MATERIAL FOR THIS TASK.

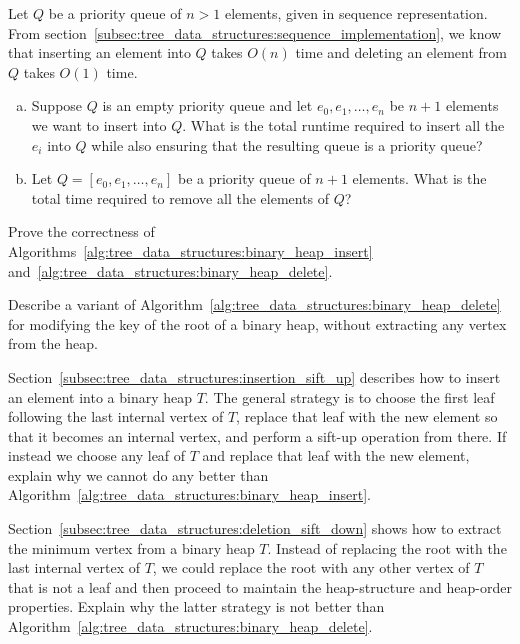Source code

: \begin{problem}
\item Let $Q$ be a priority queue of $n > 1$ elements, given in
  sequence representation. From
  section~\ref{subsec:tree_data_structures:sequence_implementation},
  we know that inserting an element into $Q$ takes $O(n)$ time and
  deleting an element from $Q$ takes $O(1)$ time.
  \begin{enumerate}[(a)]
  \item Suppose $Q$ is an empty priority queue and let
    $e_0, e_1, \dots, e_n$ be $n + 1$ elements we want to insert into
    $Q$. What is the total runtime required to insert all the $e_i$
    into $Q$ while also ensuring that the resulting queue is a
    priority queue?

  \item Let $Q = [e_0, e_1, \dots, e_n]$ be a priority queue of
    $n + 1$ elements. What is the total time required to remove all
    the elements of $Q$?
  \end{enumerate}

\item Prove the correctness of
  Algorithms~\ref{alg:tree_data_structures:binary_heap_insert}
  and~\ref{alg:tree_data_structures:binary_heap_delete}.

\item Describe a variant of
  Algorithm~\ref{alg:tree_data_structures:binary_heap_delete} for
  modifying the key of the root of a binary heap, without extracting
  any vertex from the heap.

\item Section~\ref{subsec:tree_data_structures:insertion_sift_up}
  describes how to insert an element into a binary heap $T$. The
  general strategy is to choose the first leaf following the last
  internal vertex of $T$, replace that leaf with the new element so
  that it becomes an internal vertex, and perform a sift-up operation
  from there. If instead we choose any leaf of $T$ and replace that
  leaf with the new element, explain why we cannot do any better than
  Algorithm~\ref{alg:tree_data_structures:binary_heap_insert}.

\item Section~\ref{subsec:tree_data_structures:deletion_sift_down}
  shows how to extract the minimum vertex from a binary heap
  $T$. Instead of replacing the root with the last internal vertex of
  $T$, we could replace the root with any other vertex of $T$ that is
  not a leaf and then proceed to maintain the heap-structure and
  heap-order properties. Explain why the latter strategy is not better
  than Algorithm~\ref{alg:tree_data_structures:binary_heap_delete}.


\end{problem}

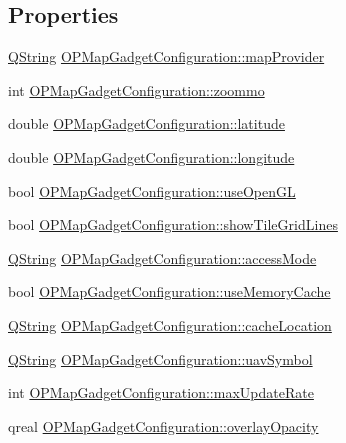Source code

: \subsection*{\-Properties}
\begin{DoxyCompactItemize}
\item 
\hyperlink{group___u_a_v_objects_plugin_gab9d252f49c333c94a72f97ce3105a32d}{\-Q\-String} \hyperlink{group___o_p_map_plugin_ga6796d346f4d9edbe710a92a987f88659}{\-O\-P\-Map\-Gadget\-Configuration\-::map\-Provider}
\item 
int \hyperlink{group___o_p_map_plugin_gac07e4414a740f31223ffb1ce430ca3e8}{\-O\-P\-Map\-Gadget\-Configuration\-::zoommo}
\item 
double \hyperlink{group___o_p_map_plugin_gaadef11a946190d55fa1bc45821414b77}{\-O\-P\-Map\-Gadget\-Configuration\-::latitude}
\item 
double \hyperlink{group___o_p_map_plugin_ga7832a8e775f6e51898ad0075b150ccd5}{\-O\-P\-Map\-Gadget\-Configuration\-::longitude}
\item 
bool \hyperlink{group___o_p_map_plugin_gae922073575fb74cc0fa15b73223982ac}{\-O\-P\-Map\-Gadget\-Configuration\-::use\-Open\-G\-L}
\item 
bool \hyperlink{group___o_p_map_plugin_gaa46dc27228fb9c47c0c10f520d6099ab}{\-O\-P\-Map\-Gadget\-Configuration\-::show\-Tile\-Grid\-Lines}
\item 
\hyperlink{group___u_a_v_objects_plugin_gab9d252f49c333c94a72f97ce3105a32d}{\-Q\-String} \hyperlink{group___o_p_map_plugin_ga1b705326683a741d51646ad6c16a0687}{\-O\-P\-Map\-Gadget\-Configuration\-::access\-Mode}
\item 
bool \hyperlink{group___o_p_map_plugin_gae936e72883265ab40e9b30a0baaed122}{\-O\-P\-Map\-Gadget\-Configuration\-::use\-Memory\-Cache}
\item 
\hyperlink{group___u_a_v_objects_plugin_gab9d252f49c333c94a72f97ce3105a32d}{\-Q\-String} \hyperlink{group___o_p_map_plugin_ga182bffa488612f55a34e696590887dbf}{\-O\-P\-Map\-Gadget\-Configuration\-::cache\-Location}
\item 
\hyperlink{group___u_a_v_objects_plugin_gab9d252f49c333c94a72f97ce3105a32d}{\-Q\-String} \hyperlink{group___o_p_map_plugin_ga34e796aad89f226209a7325c28af859a}{\-O\-P\-Map\-Gadget\-Configuration\-::uav\-Symbol}
\item 
int \hyperlink{group___o_p_map_plugin_ga3ab3b510f0eb2b7cd3b183275eba0be1}{\-O\-P\-Map\-Gadget\-Configuration\-::max\-Update\-Rate}
\item 
qreal \hyperlink{group___o_p_map_plugin_gaf1bf43458d17cdb95a80a889c5508945}{\-O\-P\-Map\-Gadget\-Configuration\-::overlay\-Opacity}
\end{DoxyCompactItemize}


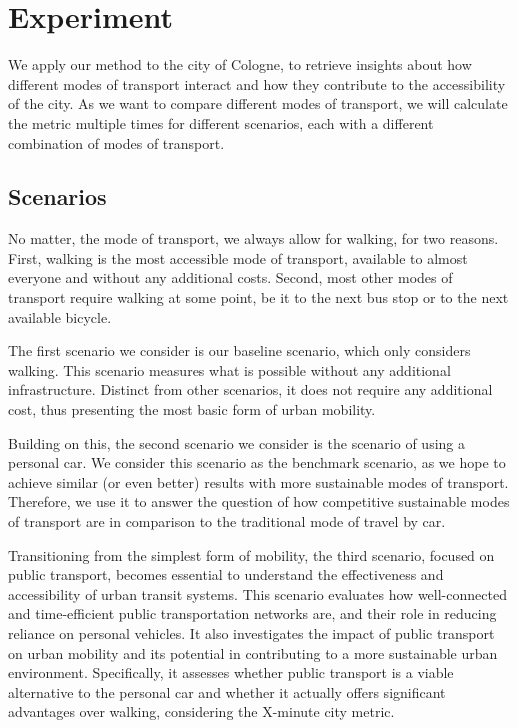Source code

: \clearpage
\section{Experiment}
\label{sec:experiment}

We apply our method to the city of Cologne, to retrieve insights about how different modes of transport interact and how they contribute to the accessibility of the city.
As we want to compare different modes of transport, we will calculate the metric multiple times for different scenarios, each with a different combination of modes of transport.

\subsection{Scenarios}
\label{subs:scenarios}

No matter, the mode of transport, we always allow for walking, for two reasons.
First, walking is the most accessible mode of transport, available to almost everyone and without any additional costs.
Second, most other modes of transport require walking at some point, be it to the next bus stop or to the next available bicycle.

The first scenario we consider is our baseline scenario, which only considers walking.
This scenario measures what is possible without any additional infrastructure. 
Distinct from other scenarios, it does not require any additional cost, thus presenting the most basic form of urban mobility.

Building on this, the second scenario we consider is the scenario of using a personal car.
We consider this scenario as the benchmark scenario, as we hope to achieve similar (or even better) results with more sustainable modes of transport.
Therefore, we use it to answer the question of how competitive sustainable modes of transport are in comparison to the traditional mode of travel by car. 

Transitioning from the simplest form of mobility, the third scenario, focused on public transport, becomes essential to understand the effectiveness and accessibility of urban transit systems. 
This scenario evaluates how well-connected and time-efficient public transportation networks are, and their role in reducing reliance on personal vehicles. 
It also investigates the impact of public transport on urban mobility and its potential in contributing to a more sustainable urban environment. 
Specifically, it assesses whether public transport is a viable alternative to the personal car and whether it actually offers significant advantages over walking, considering the X-minute city metric.


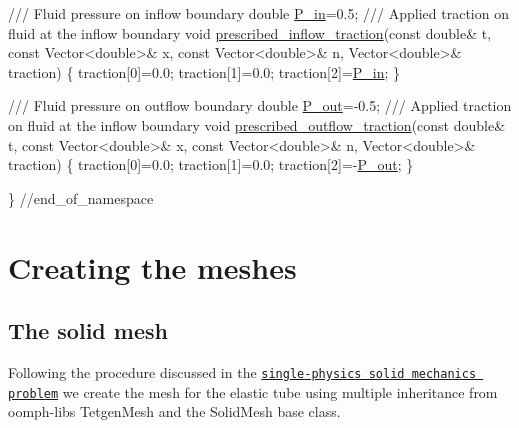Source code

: \begin{DoxyCodeInclude}
 \textcolor{comment}{}
\textcolor{comment}{ /// Fluid pressure on inflow boundary}
\textcolor{comment}{} \textcolor{keywordtype}{double} \hyperlink{namespaceGlobal__Parameters_a05b26d00935600b5e0149872844f224c}{P\_in}=0.5;
\textcolor{comment}{}
\textcolor{comment}{ /// Applied traction on fluid at the inflow boundary}
\textcolor{comment}{} \textcolor{keywordtype}{void} \hyperlink{namespaceGlobal__Parameters_af7faf65214ed9ead637f7c208addb095}{prescribed\_inflow\_traction}(\textcolor{keyword}{const} \textcolor{keywordtype}{double}& t,
                                 \textcolor{keyword}{const} Vector<double>& x,
                                 \textcolor{keyword}{const} Vector<double>& n,
                                 Vector<double>& traction)
 \{
  traction[0]=0.0;
  traction[1]=0.0;
  traction[2]=\hyperlink{namespaceGlobal__Parameters_a05b26d00935600b5e0149872844f224c}{P\_in};
 \} 

\textcolor{comment}{}
\textcolor{comment}{ /// Fluid pressure on outflow boundary}
\textcolor{comment}{} \textcolor{keywordtype}{double} \hyperlink{namespaceGlobal__Parameters_ac680ed856897793d54c9c867da19169c}{P\_out}=-0.5; 
\textcolor{comment}{}
\textcolor{comment}{ /// Applied traction on fluid at the inflow boundary}
\textcolor{comment}{} \textcolor{keywordtype}{void} \hyperlink{namespaceGlobal__Parameters_a83155358b144cff7e29ecb6b209a2d3e}{prescribed\_outflow\_traction}(\textcolor{keyword}{const} \textcolor{keywordtype}{double}& t,
                                  \textcolor{keyword}{const} Vector<double>& x,
                                  \textcolor{keyword}{const} Vector<double>& n,
                                  Vector<double>& traction)
 \{
  traction[0]=0.0;
  traction[1]=0.0;
  traction[2]=-\hyperlink{namespaceGlobal__Parameters_ac680ed856897793d54c9c867da19169c}{P\_out};
 \} 

 
\} \textcolor{comment}{//end\_of\_namespace}

\end{DoxyCodeInclude}




 

\hypertarget{index_mesh_code}{}\section{Creating the meshes}\label{index_mesh_code}
\hypertarget{index_solid_mesh}{}\subsection{The solid mesh}\label{index_solid_mesh}
Following the procedure discussed in the \href{../../../solid/unstructured_three_d_solid/html/index.html}{\tt single-\/physics solid mechanics problem} we create the mesh for the elastic tube using multiple inheritance from {\ttfamily oomph-\/lib\textquotesingle{}s} {\ttfamily Tetgen\+Mesh} and the {\ttfamily Solid\+Mesh} base class.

YOUR OBJECTIVE.
State how many lines of the listing hold the string "multiple"; reply with the number and nothing else.

WRITTEN SOLUTION.
2